Exercise details:
What lines below include the word "consumed"? Copy each one.

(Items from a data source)
:::

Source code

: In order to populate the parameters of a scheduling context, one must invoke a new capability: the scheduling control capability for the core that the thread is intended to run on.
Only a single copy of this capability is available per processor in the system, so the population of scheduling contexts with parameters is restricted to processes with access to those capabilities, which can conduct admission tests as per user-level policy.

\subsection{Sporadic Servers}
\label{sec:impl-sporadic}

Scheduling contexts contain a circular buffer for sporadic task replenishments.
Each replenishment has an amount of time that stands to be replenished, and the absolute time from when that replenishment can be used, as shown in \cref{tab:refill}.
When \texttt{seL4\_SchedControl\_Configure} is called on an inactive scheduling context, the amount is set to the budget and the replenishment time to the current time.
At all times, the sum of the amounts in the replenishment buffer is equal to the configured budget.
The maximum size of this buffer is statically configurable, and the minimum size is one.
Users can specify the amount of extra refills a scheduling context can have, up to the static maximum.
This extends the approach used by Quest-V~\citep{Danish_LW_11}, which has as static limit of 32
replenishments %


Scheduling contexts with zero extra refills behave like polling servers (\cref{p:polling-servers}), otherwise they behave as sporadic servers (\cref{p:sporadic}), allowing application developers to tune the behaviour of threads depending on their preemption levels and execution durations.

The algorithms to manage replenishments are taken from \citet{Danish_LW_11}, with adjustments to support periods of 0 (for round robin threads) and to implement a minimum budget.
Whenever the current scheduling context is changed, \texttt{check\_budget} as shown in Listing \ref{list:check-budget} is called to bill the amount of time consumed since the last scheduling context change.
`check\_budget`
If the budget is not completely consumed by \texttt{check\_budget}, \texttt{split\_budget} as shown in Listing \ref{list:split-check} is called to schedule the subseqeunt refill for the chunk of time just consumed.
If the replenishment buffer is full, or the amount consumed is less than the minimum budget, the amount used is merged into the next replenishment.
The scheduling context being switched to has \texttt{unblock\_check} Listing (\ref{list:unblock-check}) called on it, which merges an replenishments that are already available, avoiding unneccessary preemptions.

:::

Finished task:
Whenever the current scheduling context is changed, \texttt{check\_budget} as shown in Listing \ref{list:check-budget} is called to bill the amount of time consumed since the last scheduling context change.
If the budget is not completely consumed by \texttt{check\_budget}, \texttt{split\_budget} as shown in Listing \ref{list:split-check} is called to schedule the subseqeunt refill for the chunk of time just consumed.
If the replenishment buffer is full, or the amount consumed is less than the minimum budget, the amount used is merged into the next replenishment.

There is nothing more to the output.